Hampel H, O'Bryant SE, Molinuevo JL, Zetterberg H, Masters CL, Lista S, Kiddle SJ, Batrla R and Blennow K.
Nat Rev Neurol. 2018 Nov;14(11):639-652
Biomarker discovery and development for clinical research, diagnostics and therapy monitoring in clinical trials have advanced rapidly in key areas of medicine - most notably, oncology and cardiovascular diseases - allowing rapid early detection and supporting the evolution of biomarker-guided, precision-medicine-based targeted therapies. In Alzheimer disease (AD), breakthroughs in biomarker identification and validation include cerebrospinal fluid and PET markers of amyloid-β and tau proteins, which are highly accurate in detecting the presence of AD-associated pathophysiological and neuropathological changes.
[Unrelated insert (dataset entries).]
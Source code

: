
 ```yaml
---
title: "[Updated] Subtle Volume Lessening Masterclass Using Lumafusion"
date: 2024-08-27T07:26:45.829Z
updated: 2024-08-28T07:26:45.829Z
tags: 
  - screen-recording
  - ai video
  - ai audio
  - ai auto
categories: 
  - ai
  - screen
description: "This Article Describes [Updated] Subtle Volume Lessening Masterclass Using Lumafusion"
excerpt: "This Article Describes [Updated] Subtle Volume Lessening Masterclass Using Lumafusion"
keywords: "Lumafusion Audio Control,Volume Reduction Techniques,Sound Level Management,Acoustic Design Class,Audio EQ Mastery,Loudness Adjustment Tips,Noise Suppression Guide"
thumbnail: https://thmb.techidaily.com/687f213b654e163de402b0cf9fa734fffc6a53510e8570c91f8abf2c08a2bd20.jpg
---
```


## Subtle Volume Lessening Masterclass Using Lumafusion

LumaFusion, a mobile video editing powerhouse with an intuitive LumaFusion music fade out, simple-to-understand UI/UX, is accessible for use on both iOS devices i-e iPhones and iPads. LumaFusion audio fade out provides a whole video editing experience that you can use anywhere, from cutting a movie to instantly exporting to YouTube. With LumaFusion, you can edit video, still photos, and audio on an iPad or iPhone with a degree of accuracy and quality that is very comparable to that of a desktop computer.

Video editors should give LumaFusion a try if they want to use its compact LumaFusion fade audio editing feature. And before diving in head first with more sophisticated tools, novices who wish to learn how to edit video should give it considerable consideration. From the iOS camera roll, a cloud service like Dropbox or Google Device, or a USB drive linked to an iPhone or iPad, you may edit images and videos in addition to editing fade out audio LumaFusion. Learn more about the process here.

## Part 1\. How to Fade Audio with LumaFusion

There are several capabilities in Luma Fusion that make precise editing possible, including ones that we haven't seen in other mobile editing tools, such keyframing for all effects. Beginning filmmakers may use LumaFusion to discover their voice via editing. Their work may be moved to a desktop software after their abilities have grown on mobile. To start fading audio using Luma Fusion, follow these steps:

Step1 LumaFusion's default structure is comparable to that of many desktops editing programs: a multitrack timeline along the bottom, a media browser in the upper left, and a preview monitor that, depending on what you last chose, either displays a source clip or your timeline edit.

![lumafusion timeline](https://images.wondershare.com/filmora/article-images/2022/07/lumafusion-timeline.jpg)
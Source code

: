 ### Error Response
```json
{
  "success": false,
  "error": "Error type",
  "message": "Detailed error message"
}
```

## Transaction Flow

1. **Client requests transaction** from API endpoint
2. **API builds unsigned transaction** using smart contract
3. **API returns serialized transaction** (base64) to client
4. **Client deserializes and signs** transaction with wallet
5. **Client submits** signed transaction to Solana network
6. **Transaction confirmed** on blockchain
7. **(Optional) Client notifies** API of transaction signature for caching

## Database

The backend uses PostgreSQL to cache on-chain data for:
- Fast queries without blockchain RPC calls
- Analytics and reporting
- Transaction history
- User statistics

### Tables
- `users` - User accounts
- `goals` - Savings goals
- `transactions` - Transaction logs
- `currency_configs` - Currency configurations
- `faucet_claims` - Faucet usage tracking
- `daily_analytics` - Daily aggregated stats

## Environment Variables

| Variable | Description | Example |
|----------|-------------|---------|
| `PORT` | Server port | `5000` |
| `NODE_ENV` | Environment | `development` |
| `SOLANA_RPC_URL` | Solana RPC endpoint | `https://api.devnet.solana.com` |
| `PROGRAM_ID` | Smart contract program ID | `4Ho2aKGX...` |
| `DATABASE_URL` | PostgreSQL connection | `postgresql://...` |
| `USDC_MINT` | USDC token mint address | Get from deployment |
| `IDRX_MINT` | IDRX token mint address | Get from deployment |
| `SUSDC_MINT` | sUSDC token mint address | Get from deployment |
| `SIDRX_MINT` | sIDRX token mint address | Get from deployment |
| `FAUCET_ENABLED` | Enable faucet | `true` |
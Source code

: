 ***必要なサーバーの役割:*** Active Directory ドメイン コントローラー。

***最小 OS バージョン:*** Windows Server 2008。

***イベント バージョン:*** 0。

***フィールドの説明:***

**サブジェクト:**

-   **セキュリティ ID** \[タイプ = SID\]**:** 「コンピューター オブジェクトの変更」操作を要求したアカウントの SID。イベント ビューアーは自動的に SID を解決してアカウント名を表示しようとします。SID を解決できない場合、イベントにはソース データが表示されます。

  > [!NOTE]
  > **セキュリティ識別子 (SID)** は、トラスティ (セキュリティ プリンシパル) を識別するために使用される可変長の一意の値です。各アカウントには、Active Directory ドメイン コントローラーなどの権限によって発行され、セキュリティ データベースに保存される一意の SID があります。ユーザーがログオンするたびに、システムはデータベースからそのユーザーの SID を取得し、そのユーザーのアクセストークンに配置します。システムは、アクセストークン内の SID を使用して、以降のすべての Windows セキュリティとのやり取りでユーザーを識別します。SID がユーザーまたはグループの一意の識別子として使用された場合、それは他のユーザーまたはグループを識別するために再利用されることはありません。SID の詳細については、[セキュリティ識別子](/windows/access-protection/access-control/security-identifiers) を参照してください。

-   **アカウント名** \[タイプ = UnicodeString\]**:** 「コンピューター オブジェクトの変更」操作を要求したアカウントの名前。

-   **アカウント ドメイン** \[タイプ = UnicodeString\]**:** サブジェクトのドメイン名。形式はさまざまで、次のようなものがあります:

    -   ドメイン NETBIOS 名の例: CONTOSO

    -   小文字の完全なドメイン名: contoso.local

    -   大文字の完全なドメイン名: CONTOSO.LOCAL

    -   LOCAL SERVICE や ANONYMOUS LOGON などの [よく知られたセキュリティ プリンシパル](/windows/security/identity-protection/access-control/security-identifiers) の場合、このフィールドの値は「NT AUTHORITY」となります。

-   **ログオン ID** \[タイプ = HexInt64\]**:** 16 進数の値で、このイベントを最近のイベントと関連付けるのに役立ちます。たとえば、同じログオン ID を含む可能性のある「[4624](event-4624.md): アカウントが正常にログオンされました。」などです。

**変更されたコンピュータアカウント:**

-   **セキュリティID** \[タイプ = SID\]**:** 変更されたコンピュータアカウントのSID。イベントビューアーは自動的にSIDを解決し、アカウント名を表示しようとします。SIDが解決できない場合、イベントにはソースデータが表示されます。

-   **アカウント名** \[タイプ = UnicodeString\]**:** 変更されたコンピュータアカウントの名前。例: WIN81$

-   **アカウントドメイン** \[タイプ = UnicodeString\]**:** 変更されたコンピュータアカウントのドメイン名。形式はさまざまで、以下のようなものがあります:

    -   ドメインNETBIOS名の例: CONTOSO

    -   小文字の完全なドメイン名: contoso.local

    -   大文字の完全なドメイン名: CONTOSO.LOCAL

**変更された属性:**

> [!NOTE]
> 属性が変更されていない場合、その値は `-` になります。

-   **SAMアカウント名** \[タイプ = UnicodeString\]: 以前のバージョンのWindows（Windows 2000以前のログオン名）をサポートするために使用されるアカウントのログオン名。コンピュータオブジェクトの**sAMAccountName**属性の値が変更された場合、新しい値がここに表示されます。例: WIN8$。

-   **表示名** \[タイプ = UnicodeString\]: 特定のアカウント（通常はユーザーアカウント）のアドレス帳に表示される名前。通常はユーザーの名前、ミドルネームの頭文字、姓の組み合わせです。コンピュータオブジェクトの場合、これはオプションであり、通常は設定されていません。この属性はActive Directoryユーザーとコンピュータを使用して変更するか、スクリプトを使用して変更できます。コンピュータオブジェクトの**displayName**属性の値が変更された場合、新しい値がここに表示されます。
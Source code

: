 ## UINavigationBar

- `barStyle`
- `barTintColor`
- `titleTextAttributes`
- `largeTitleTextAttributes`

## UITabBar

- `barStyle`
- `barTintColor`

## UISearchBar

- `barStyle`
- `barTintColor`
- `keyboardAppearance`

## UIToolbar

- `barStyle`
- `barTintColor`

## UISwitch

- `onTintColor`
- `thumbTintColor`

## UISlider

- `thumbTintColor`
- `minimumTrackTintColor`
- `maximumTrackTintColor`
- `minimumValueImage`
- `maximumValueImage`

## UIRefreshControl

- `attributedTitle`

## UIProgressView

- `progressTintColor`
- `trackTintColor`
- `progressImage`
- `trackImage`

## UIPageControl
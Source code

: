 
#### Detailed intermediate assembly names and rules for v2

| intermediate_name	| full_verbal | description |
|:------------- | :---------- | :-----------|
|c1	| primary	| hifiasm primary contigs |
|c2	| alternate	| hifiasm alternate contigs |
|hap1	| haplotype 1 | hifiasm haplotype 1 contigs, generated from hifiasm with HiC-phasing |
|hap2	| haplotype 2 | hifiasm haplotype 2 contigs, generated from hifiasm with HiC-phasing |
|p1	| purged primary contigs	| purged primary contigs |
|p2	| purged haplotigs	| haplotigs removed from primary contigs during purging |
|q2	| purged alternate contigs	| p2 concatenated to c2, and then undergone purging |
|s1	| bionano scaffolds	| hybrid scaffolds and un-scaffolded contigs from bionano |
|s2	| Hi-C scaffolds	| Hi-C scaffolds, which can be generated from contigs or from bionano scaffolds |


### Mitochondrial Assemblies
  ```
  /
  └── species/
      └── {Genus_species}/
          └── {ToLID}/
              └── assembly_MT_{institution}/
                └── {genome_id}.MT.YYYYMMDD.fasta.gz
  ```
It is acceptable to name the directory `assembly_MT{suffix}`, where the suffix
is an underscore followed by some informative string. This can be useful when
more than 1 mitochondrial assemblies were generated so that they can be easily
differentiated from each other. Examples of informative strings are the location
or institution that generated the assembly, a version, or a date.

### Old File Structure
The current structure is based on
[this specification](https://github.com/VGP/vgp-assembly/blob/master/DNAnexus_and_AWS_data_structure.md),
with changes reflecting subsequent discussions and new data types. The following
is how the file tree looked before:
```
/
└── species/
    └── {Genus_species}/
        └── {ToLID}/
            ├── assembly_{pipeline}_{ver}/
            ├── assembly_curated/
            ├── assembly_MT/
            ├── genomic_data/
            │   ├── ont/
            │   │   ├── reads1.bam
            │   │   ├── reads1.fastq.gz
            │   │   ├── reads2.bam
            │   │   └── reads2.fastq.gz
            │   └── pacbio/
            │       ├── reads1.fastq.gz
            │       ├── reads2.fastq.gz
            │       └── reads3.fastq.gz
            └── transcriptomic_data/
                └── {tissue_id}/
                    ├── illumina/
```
However, the high cost, insufficient accessibility and/or invasiveness of these assays limit their use as viable first-line tools for detecting patterns of pathophysiology. Therefore, a multistage, tiered approach is needed, prioritizing development of an initial screen to exclude from these tests the high numbers of people with cognitive deficits who do not demonstrate evidence of underlying AD pathophysiology. This Review summarizes the efforts of an international working group that aimed to survey the current landscape of blood-based AD biomarkers and outlines operational steps for an effective academic-industry co-development pathway from identification and assay development to validation for clinical use.